══ GIVEN RECORDS

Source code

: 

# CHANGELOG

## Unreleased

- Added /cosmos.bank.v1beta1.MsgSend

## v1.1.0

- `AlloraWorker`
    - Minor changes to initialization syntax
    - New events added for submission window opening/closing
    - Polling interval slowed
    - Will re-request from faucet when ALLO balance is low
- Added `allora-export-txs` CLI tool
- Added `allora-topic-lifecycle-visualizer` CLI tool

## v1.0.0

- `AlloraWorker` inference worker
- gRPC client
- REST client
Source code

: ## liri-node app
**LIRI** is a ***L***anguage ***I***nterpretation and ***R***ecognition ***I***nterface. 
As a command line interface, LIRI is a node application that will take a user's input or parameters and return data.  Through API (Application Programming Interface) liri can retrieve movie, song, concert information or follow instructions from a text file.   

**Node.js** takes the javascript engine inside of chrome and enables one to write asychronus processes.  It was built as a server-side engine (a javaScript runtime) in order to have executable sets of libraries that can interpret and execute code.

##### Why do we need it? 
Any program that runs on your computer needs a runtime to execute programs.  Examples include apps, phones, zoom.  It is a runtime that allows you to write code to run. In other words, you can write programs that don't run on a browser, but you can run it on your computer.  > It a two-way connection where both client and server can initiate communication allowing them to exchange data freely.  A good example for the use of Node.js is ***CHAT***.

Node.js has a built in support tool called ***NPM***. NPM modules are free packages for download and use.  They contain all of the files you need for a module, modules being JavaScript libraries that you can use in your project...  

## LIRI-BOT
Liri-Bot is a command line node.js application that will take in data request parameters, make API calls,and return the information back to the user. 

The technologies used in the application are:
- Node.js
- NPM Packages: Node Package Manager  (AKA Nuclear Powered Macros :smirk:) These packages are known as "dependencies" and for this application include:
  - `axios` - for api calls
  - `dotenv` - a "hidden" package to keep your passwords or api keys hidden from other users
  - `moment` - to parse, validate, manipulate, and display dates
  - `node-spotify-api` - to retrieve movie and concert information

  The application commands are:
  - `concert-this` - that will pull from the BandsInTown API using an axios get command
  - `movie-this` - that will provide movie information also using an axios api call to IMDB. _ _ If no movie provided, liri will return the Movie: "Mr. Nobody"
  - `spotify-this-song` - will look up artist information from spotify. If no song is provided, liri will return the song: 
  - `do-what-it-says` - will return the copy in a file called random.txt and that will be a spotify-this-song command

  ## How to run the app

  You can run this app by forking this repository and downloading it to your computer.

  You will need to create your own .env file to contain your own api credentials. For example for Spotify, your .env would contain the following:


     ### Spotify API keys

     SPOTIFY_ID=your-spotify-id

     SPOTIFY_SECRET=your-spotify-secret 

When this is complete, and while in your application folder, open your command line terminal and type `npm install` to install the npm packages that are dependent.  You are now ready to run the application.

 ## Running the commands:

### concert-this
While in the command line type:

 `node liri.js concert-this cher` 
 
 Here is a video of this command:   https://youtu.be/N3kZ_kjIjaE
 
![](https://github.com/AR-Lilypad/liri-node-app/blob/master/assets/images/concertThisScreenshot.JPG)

════

* _EXERCISE_
From the records above, quote only the lines running from the line with "## How to run the app" to the line with "### Spotify API keys", both lines included.

* _RESULT FOR THIS TASK_
  ## How to run the app

  You can run this app by forking this repository and downloading it to your computer.

  You will need to create your own .env file to contain your own api credentials. For example for Spotify, your .env would contain the following:


     ### Spotify API keys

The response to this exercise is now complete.